Entries taken from a collection:
◆ ◆ ◆ ◆
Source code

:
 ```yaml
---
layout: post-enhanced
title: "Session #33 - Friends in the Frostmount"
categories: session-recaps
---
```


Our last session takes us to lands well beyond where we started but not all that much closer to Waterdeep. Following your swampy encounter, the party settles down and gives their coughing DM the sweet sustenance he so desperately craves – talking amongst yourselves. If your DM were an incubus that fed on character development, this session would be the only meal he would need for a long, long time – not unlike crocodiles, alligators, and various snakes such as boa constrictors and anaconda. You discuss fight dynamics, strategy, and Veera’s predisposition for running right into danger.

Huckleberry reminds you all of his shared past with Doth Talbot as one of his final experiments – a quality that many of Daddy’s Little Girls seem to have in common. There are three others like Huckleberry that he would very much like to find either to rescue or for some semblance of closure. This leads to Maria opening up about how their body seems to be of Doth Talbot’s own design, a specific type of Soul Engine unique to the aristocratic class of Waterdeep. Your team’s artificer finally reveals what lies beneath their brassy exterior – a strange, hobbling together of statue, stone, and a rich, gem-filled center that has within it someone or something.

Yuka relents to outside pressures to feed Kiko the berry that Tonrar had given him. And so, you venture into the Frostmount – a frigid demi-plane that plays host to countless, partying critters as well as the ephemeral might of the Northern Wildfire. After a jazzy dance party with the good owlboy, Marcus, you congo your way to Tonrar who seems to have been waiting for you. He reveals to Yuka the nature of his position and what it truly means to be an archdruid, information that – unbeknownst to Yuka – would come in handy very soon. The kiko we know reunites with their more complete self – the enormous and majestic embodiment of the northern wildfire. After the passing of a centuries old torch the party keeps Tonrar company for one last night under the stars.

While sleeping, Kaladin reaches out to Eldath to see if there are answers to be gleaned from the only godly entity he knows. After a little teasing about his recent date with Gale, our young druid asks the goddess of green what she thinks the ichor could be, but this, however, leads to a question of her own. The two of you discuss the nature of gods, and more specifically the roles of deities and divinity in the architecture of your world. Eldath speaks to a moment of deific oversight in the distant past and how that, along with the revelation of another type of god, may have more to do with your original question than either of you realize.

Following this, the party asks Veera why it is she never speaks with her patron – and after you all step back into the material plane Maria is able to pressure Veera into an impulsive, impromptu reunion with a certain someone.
◆ ◆ ◆ ◆
● Exercise requirements
In this exercise, the data above is to be printed exactly.

● Completed exercise
Source code

:
 ```yaml
---
layout: post-enhanced
title: "Session #33 - Friends in the Frostmount"
categories: session-recaps
---
```


Our last session takes us to lands well beyond where we started but not all that much closer to Waterdeep. Following your swampy encounter, the party settles down and gives their coughing DM the sweet sustenance he so desperately craves – talking amongst yourselves. If your DM were an incubus that fed on character development, this session would be the only meal he would need for a long, long time – not unlike crocodiles, alligators, and various snakes such as boa constrictors and anaconda. You discuss fight dynamics, strategy, and Veera’s predisposition for running right into danger.

Huckleberry reminds you all of his shared past with Doth Talbot as one of his final experiments – a quality that many of Daddy’s Little Girls seem to have in common. There are three others like Huckleberry that he would very much like to find either to rescue or for some semblance of closure. This leads to Maria opening up about how their body seems to be of Doth Talbot’s own design, a specific type of Soul Engine unique to the aristocratic class of Waterdeep. Your team’s artificer finally reveals what lies beneath their brassy exterior – a strange, hobbling together of statue, stone, and a rich, gem-filled center that has within it someone or something.

Yuka relents to outside pressures to feed Kiko the berry that Tonrar had given him. And so, you venture into the Frostmount – a frigid demi-plane that plays host to countless, partying critters as well as the ephemeral might of the Northern Wildfire. After a jazzy dance party with the good owlboy, Marcus, you congo your way to Tonrar who seems to have been waiting for you. He reveals to Yuka the nature of his position and what it truly means to be an archdruid, information that – unbeknownst to Yuka – would come in handy very soon. The kiko we know reunites with their more complete self – the enormous and majestic embodiment of the northern wildfire. After the passing of a centuries old torch the party keeps Tonrar company for one last night under the stars.

While sleeping, Kaladin reaches out to Eldath to see if there are answers to be gleaned from the only godly entity he knows. After a little teasing about his recent date with Gale, our young druid asks the goddess of green what she thinks the ichor could be, but this, however, leads to a question of her own. The two of you discuss the nature of gods, and more specifically the roles of deities and divinity in the architecture of your world. Eldath speaks to a moment of deific oversight in the distant past and how that, along with the revelation of another type of god, may have more to do with your original question than either of you realize.

Following this, the party asks Veera why it is she never speaks with her patron – and after you all step back into the material plane Maria is able to pressure Veera into an impulsive, impromptu reunion with a certain someone.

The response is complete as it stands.